Migraines have a well-established link with a woman's risk of stroke. It was this connection that led researchers at the Harvard School of Public Health to wonder if migraines were also associated with other heart conditions. Using data from the Women's Health Initiative, they examined the 10-year medical histories of nearly 28,000 women, about 20% of whom experienced migraines, and found that women with any history of migraines were at an increased risk for major heart problems. However, the presence of aura symptoms—warning signs felt before onset of a migraine—seemed to be a key factor in linking migraines to an increased risk of heart disease.
Auras are usually temporary visual disturbances involving flashes of light, slowly spreading dots, or zig-zagging lines. They can also involve tingling or numbness on one side of the body, hearing voices, or feeling anxious or nauseous.
Compared to women who did not have migraines, those who experienced an aura before their migraine were more than twice as likely to die from major heart problems or suffer a heart attack, 80% were more likely to have an ischemic stroke, and 70% were more likely to need bypass surgery or balloon angioplasty to unclog their arteries.

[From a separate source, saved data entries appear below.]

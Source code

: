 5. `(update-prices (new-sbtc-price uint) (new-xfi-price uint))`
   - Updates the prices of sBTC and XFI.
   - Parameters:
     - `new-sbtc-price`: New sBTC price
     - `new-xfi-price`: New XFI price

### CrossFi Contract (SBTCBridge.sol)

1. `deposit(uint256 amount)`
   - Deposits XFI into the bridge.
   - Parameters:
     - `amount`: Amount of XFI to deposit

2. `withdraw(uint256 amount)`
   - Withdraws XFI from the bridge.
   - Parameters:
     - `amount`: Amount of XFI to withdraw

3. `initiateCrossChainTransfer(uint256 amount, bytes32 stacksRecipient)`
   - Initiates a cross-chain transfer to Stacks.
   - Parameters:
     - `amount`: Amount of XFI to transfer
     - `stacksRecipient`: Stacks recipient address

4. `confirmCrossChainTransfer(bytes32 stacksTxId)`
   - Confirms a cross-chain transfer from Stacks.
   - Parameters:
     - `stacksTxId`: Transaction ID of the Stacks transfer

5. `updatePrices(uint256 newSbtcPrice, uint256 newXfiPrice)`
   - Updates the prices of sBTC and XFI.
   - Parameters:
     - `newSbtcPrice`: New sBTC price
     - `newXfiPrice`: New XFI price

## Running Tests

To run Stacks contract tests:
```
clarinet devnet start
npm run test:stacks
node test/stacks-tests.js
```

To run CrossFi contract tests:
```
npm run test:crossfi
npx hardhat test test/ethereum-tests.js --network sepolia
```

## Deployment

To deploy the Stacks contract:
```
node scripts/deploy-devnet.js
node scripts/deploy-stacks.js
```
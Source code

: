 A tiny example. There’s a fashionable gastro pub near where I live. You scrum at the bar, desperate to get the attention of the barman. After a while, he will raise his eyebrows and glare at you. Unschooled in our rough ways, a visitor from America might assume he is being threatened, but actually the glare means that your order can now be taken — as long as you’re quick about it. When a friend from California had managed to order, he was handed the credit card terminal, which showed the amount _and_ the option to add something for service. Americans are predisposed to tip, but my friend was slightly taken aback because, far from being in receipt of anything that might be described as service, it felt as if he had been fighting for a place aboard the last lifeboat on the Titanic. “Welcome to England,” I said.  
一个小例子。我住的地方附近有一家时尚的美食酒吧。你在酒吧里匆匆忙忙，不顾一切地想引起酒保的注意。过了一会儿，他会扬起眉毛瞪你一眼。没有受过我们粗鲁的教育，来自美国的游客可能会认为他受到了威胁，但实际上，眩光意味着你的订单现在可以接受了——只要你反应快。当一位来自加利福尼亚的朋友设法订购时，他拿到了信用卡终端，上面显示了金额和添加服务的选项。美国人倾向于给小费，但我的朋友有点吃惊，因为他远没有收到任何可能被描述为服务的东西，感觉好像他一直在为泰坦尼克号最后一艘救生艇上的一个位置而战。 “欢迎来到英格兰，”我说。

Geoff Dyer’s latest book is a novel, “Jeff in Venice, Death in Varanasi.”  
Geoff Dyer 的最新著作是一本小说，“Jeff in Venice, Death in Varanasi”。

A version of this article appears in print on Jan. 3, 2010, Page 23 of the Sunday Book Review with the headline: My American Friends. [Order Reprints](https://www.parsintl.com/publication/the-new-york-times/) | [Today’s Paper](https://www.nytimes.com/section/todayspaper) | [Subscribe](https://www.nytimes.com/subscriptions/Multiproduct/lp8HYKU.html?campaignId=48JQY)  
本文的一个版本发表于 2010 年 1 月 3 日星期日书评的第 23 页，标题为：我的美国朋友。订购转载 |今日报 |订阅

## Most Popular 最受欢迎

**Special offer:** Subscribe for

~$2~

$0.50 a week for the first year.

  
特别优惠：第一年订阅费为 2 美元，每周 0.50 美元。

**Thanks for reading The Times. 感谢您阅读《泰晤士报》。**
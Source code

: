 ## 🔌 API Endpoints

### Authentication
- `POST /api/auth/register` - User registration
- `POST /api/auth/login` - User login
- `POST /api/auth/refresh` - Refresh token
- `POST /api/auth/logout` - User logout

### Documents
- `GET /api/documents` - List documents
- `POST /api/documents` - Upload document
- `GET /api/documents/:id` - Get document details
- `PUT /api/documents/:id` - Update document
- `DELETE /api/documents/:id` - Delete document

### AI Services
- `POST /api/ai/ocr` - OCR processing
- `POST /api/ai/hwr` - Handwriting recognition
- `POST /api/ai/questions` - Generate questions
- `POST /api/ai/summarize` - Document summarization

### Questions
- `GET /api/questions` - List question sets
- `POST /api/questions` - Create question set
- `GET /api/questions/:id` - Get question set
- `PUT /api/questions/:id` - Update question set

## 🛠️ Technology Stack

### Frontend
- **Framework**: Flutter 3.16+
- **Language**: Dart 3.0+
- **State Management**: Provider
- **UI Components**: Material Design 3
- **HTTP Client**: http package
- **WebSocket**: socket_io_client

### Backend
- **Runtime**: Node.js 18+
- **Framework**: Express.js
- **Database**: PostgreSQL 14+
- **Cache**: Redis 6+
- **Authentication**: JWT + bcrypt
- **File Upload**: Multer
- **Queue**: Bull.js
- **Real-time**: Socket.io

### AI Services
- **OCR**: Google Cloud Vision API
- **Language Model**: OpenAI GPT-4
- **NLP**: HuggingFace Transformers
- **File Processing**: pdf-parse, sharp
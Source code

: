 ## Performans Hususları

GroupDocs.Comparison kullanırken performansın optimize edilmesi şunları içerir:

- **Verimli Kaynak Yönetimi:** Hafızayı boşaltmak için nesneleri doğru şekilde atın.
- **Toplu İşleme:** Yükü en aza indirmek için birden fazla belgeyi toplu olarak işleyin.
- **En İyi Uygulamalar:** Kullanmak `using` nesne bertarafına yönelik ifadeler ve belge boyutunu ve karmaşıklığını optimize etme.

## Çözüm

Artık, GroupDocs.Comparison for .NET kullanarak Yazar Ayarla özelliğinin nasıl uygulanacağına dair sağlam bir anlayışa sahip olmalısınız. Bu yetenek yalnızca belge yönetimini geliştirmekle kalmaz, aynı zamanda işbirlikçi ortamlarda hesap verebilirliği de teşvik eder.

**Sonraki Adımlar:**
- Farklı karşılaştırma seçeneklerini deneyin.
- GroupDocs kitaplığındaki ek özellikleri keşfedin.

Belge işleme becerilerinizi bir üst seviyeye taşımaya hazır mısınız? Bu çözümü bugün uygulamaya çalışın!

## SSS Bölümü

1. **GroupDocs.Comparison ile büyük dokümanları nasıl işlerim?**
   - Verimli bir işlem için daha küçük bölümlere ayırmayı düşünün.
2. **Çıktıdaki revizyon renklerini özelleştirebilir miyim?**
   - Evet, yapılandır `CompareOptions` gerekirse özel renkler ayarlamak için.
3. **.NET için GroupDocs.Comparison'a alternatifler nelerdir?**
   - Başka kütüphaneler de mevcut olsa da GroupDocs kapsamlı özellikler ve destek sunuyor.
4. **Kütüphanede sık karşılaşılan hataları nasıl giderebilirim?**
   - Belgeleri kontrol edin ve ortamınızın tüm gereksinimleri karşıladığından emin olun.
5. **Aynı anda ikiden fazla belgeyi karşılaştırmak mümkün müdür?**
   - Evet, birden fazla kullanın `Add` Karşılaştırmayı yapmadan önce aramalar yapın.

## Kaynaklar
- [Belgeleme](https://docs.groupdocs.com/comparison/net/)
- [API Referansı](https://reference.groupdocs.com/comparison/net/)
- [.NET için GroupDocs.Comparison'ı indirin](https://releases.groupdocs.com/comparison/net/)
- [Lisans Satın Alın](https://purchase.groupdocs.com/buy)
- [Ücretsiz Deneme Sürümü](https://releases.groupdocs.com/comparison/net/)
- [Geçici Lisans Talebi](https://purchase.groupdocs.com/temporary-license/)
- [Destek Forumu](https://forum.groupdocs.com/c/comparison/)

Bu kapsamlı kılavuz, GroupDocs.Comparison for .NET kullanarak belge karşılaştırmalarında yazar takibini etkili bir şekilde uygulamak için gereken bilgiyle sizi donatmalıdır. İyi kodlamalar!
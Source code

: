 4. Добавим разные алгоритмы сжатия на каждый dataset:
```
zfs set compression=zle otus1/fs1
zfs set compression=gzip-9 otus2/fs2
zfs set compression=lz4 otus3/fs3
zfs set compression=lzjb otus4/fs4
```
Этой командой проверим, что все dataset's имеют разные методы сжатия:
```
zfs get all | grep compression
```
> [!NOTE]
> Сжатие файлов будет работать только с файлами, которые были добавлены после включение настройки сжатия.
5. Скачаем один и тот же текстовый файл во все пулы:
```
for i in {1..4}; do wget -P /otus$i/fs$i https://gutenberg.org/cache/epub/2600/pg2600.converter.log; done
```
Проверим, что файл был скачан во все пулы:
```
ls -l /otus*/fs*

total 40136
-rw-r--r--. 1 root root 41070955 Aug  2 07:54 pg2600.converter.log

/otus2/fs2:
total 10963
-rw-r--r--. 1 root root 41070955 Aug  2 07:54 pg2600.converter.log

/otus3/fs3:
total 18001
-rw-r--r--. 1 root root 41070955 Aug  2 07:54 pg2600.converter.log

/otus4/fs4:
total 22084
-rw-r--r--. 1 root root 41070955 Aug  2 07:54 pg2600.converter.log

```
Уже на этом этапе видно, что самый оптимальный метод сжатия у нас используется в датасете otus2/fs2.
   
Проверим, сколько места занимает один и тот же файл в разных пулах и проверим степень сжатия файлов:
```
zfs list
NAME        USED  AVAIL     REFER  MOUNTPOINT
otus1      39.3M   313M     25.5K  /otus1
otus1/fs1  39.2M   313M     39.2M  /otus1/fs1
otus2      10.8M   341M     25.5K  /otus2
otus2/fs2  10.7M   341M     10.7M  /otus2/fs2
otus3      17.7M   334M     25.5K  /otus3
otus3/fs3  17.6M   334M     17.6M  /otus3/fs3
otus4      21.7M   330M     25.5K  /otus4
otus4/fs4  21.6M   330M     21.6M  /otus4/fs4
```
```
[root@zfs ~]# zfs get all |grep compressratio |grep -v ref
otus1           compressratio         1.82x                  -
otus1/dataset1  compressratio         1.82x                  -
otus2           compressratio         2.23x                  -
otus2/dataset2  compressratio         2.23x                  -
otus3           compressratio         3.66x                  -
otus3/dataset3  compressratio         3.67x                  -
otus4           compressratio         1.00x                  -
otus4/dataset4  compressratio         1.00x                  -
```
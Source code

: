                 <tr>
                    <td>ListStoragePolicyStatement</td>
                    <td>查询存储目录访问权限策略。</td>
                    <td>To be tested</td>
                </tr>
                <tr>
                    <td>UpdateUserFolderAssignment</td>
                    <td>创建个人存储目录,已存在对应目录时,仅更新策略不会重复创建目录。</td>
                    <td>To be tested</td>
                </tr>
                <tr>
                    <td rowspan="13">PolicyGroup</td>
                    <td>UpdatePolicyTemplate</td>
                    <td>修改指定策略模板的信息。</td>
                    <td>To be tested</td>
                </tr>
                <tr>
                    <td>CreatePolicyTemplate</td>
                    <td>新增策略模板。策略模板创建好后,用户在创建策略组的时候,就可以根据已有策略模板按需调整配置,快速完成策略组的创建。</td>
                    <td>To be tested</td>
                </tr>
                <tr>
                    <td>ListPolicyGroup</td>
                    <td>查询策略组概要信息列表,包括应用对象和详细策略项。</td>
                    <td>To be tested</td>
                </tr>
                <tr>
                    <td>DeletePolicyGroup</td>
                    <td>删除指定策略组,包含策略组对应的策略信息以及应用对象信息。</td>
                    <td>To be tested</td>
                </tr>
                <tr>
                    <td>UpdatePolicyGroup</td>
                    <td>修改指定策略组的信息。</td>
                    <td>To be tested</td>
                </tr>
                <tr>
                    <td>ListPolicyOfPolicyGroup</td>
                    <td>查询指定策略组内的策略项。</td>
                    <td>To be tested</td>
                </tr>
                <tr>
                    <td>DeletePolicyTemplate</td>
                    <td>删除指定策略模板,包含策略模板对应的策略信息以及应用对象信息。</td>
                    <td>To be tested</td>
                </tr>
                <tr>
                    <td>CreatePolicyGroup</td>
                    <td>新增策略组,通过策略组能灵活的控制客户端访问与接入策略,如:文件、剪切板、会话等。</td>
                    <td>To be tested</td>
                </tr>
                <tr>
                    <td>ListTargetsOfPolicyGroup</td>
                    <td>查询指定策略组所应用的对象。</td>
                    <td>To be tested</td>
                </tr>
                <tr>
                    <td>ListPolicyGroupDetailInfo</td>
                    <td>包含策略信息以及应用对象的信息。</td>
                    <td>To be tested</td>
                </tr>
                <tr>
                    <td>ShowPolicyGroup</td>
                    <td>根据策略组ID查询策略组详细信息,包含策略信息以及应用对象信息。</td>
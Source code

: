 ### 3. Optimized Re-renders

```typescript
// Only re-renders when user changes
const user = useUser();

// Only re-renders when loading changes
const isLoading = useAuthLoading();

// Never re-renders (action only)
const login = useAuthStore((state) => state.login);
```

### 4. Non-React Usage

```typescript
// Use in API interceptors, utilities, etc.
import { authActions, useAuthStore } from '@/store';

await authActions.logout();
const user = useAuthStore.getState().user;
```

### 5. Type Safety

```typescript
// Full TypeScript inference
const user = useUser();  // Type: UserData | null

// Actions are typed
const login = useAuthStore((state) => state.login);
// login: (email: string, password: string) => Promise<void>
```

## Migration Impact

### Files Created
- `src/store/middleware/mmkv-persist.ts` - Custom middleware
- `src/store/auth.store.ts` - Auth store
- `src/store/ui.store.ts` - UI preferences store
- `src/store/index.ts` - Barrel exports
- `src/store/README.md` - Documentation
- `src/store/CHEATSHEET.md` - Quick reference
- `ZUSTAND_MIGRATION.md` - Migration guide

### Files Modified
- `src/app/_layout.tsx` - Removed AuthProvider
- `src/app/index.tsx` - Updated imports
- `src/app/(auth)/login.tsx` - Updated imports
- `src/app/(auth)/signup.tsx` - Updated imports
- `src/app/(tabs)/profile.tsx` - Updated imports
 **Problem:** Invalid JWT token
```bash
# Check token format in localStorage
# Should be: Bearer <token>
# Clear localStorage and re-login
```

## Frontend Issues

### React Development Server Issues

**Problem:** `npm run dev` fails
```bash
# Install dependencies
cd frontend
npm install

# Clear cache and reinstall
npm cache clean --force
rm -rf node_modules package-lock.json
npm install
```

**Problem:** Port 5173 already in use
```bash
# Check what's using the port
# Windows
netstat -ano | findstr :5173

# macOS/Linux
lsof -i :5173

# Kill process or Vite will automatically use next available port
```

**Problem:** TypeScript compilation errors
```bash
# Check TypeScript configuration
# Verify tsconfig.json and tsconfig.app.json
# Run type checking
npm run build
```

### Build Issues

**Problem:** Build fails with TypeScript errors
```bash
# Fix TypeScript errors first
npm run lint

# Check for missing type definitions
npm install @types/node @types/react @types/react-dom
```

These differences remained even after controlling for traditional heart disease risk factors, such as smoking and high blood pressure.
Women who did not experience an aura (about 60% of migraine sufferers) were not at increased risk for any of these heart problems.
Explaining why migraine auras are associated with heart troubles has proved to be a headache in itself. Migraines have been linked to increased levels of homocysteine and blood-clotting proteins, which in turn are linked to an increased risk of heart disease. However, scientists still don't know what causes an aura, so they're not sure why these particular symptoms seem to be connected to heart and blood vessel problems.